Stored dataset items:
▬▬▬

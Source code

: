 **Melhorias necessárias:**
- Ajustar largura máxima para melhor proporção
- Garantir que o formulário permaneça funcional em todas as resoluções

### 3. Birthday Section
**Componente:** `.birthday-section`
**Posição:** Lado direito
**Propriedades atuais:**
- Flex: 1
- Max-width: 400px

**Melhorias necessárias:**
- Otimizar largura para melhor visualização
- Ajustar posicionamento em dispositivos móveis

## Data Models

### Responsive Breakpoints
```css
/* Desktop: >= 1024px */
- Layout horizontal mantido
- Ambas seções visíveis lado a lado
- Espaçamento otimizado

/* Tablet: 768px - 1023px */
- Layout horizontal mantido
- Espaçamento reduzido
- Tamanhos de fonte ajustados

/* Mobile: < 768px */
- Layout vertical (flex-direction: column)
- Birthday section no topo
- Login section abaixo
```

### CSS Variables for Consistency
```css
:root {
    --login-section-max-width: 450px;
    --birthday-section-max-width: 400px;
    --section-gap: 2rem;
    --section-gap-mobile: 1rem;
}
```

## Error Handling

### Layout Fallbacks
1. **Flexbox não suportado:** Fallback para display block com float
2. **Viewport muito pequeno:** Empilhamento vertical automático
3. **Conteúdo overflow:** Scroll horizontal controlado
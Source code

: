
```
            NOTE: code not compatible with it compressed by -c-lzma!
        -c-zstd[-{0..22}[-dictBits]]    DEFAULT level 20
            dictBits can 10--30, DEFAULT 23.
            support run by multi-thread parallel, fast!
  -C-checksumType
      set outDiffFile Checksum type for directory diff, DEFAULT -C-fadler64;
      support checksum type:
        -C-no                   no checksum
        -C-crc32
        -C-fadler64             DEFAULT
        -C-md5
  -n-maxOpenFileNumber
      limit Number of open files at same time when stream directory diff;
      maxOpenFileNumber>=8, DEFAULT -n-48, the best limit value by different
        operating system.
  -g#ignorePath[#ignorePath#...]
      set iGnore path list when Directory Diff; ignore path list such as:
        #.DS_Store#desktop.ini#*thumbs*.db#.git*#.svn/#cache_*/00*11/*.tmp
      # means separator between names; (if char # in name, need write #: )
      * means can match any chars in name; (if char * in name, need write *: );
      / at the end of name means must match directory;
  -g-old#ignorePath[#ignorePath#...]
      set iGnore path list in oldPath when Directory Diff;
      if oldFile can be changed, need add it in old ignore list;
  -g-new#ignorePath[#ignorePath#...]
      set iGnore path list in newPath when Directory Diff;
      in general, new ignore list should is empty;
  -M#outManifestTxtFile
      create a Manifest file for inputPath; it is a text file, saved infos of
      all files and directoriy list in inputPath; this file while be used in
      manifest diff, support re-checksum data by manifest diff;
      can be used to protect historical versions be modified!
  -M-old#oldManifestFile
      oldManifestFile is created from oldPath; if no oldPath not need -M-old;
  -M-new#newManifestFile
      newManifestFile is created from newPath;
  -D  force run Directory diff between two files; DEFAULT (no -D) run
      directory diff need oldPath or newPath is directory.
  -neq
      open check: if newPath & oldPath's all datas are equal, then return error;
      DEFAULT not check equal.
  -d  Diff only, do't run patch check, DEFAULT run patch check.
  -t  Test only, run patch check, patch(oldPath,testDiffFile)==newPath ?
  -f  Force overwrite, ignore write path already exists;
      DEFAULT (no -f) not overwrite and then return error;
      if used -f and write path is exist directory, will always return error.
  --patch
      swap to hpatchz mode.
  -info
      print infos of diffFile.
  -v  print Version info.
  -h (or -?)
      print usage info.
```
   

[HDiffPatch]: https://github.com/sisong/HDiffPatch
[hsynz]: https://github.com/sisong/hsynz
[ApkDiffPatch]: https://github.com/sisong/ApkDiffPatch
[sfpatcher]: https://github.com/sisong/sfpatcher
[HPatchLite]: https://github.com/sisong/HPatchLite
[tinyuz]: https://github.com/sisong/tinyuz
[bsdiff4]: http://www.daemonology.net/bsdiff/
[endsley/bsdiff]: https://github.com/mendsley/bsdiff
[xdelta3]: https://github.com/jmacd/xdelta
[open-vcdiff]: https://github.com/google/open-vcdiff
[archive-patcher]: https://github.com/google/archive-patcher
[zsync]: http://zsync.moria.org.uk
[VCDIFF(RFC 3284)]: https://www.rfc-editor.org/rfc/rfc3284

▬▬▬

What the exercise asks:
In the entries above, how many lines hold the word "when"? State the number and nothing else.

Response area:
4